L’institut belge pour la sécurité routière (IBSR) se pose des questions quant à la mise en place, à partir de 2015, dans les voitures du système automatique d’appel d’urgence, baptisé ‘eCall’.

"Il y aura notamment un surplus conséquent d’appels et des problèmes techniques qu’il faudra régler d’ici 2015", a réagi le porte-parole de l’IBSR, Benoit Godart. L’eCall sera installé sur toutes les voitures neuves en Europe d’ici 2015, a annoncé jeudi la Commission européenne. Selon M. Godart, même si "ce dispositif aura a priori un effet bénéfique sur la sécurité routière", il pose déjà certains problèmes techniques, comme les erreurs de manipulation liées à l’utilisation du boîtier ou encore le déclenchement automatique d’eCall. "Il faudra gérer et aménager à cet effet le centre d’appel 112 d’ici 2015", a-t-il ajouté. Le rôle des opérateurs belges de téléphonie mobile appelés à relayer les données de localisation du véhicule vers les services d’urgence de manière prioritaire et gratuite devra aussi être défini. "Nous attendons les directives de la Commission européenne car ce projet ne fait pas encore l’objet d’un arrêté royal pour son application en droit belge", a indiqué vendredi la porte-parole de Base, Florence Muls.

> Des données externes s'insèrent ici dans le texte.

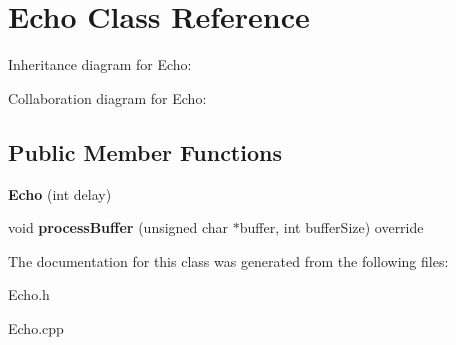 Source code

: \hypertarget{classEcho}{}\section{Echo Class Reference}
\label{classEcho}


Inheritance diagram for Echo\+:


Collaboration diagram for Echo\+:
\subsection*{Public Member Functions}
\begin{DoxyCompactItemize}
\item 
\mbox{\label{classEcho_a9531515ffab8be1e38cbdc0e0e9338a6}} 
{\bfseries Echo} (int delay)
\item 
\mbox{\label{classEcho_ae915d9d4065a34411d18791a5ae9006b}} 
void {\bfseries process\+Buffer} (unsigned char $\ast$buffer, int buffer\+Size) override
\end{DoxyCompactItemize}


The documentation for this class was generated from the following files\+:\begin{DoxyCompactItemize}
\item 
Echo.\+h\item 
Echo.\+cpp\end{DoxyCompactItemize}
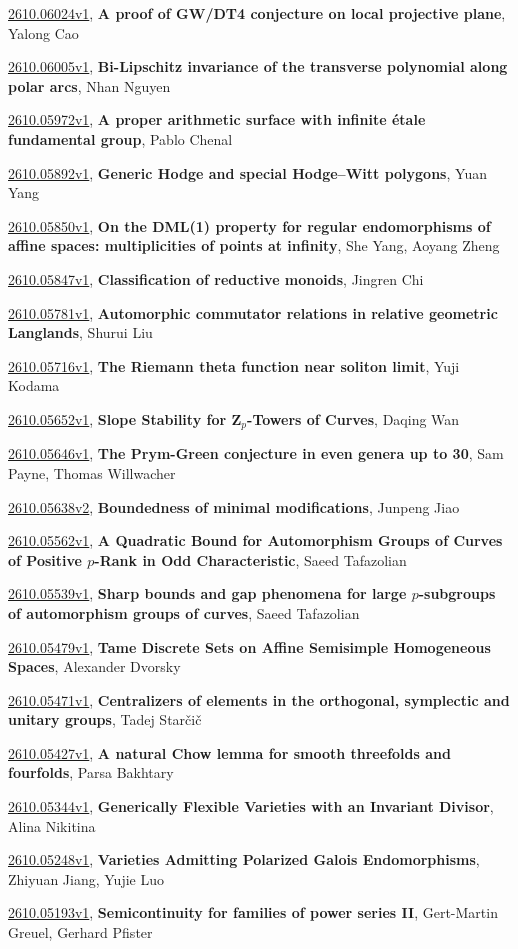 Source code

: \documentclass[9pt, a4paper]{article}
\theoremstyle{plain}
\theoremstyle{definition}
\theoremstyle{remark}
\newcommand{\arxiv}[3]{\href{https://arxiv.org/abs/#1}{#1}, \textbf{\textcolor{arxivblue}{#2}}, #3}
\begin{document}
\arxiv{2610.06024v1}{A proof of GW/DT4 conjecture on local projective plane}{Yalong Cao}

\arxiv{2610.06005v1}{Bi-Lipschitz invariance of the transverse polynomial along polar arcs}{Nhan Nguyen}

\arxiv{2610.05972v1}{A proper arithmetic surface with infinite étale fundamental group}{Pablo Chenal}

\arxiv{2610.05892v1}{Generic Hodge and special Hodge--Witt polygons}{Yuan Yang}

\arxiv{2610.05850v1}{On the DML(1) property for regular endomorphisms of affine spaces: multiplicities of points at infinity}{She Yang, Aoyang Zheng}

\arxiv{2610.05847v1}{Classification of reductive monoids}{Jingren Chi}

\arxiv{2610.05781v1}{Automorphic commutator relations in relative geometric Langlands}{Shurui Liu}

\arxiv{2610.05716v1}{The Riemann theta function near soliton limit}{Yuji Kodama}

\arxiv{2610.05652v1}{Slope Stability for ${\mathbf Z}_p$-Towers of Curves}{Daqing Wan}

\arxiv{2610.05646v1}{The Prym-Green conjecture in even genera up to 30}{Sam Payne, Thomas Willwacher}

\arxiv{2610.05638v2}{Boundedness of minimal modifications}{Junpeng Jiao}

\arxiv{2610.05562v1}{A Quadratic Bound for Automorphism Groups of Curves of Positive $p$-Rank in Odd Characteristic}{Saeed Tafazolian}

\arxiv{2610.05539v1}{Sharp bounds and gap phenomena for large $p$-subgroups of automorphism groups of curves}{Saeed Tafazolian}

\arxiv{2610.05479v1}{Tame Discrete Sets on Affine Semisimple Homogeneous Spaces}{Alexander Dvorsky}

\arxiv{2610.05471v1}{Centralizers of elements in the orthogonal, symplectic and unitary groups}{Tadej Starčič}

\arxiv{2610.05427v1}{A natural Chow lemma for smooth threefolds and fourfolds}{Parsa Bakhtary}

\arxiv{2610.05344v1}{Generically Flexible Varieties with an Invariant Divisor}{Alina Nikitina}

\arxiv{2610.05248v1}{Varieties Admitting Polarized Galois Endomorphisms}{Zhiyuan Jiang, Yujie Luo}

\arxiv{2610.05193v1}{Semicontinuity for families of power series II}{Gert-Martin Greuel, Gerhard Pfister}
\end{document}
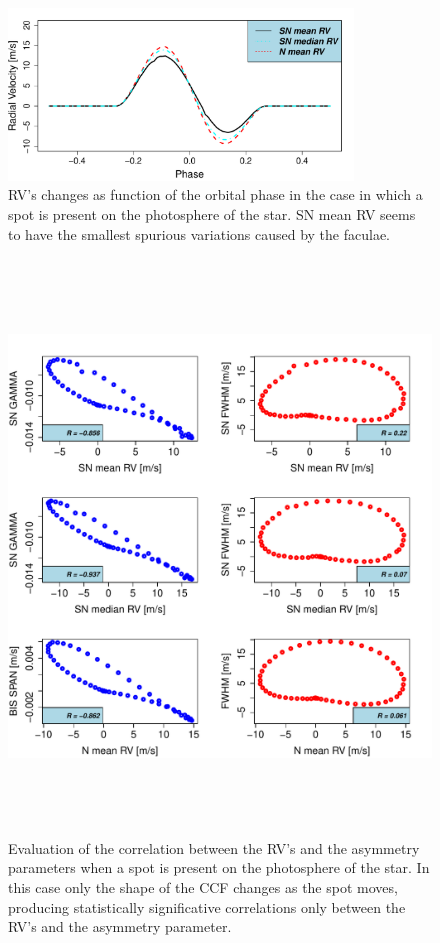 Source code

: \documentclass{aa}
\begin{document}
\begin{figure}[htbp]
   \centering
\includegraphics[width=3.6in]{RV_comparison_SPOT.pdf} 
\caption{RV's changes as function of the orbital phase in the case in which a spot is present on the photosphere of the star. SN mean RV seems to have the smallest spurious variations caused by the faculae.}
    \label{fig:spot}
\end{figure}

\begin{figure}[htbp]
   \centering
\includegraphics[height = 6in]{SOAP_SPOT_Comparison_para_SN.pdf} 
   \caption{Evaluation of the correlation between the RV's and the asymmetry parameters when a spot is present on the photosphere of the star. In this case only the shape of the CCF changes as the spot moves, producing statistically significative correlations only between the RV's and the asymmetry parameter.}
    \label{fig:spot.corr}
\end{figure}
\end{document}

"Le projet est encore embryonnaire", a réagi pour sa part le porte-parole de Mobistar, Mathieu Van Overstraeten, "mais c’est une opportunité qui nous intéresse énormément". Mobistar contrôle en effet 70 % du marché belge des applications "machine to machine". Ces programmes permettent à différentes machines de communiquer entre elles via des cartes SIM intégrées en leur sein. "C’est un marché qui se développe", a-t-il conclu. (Belga)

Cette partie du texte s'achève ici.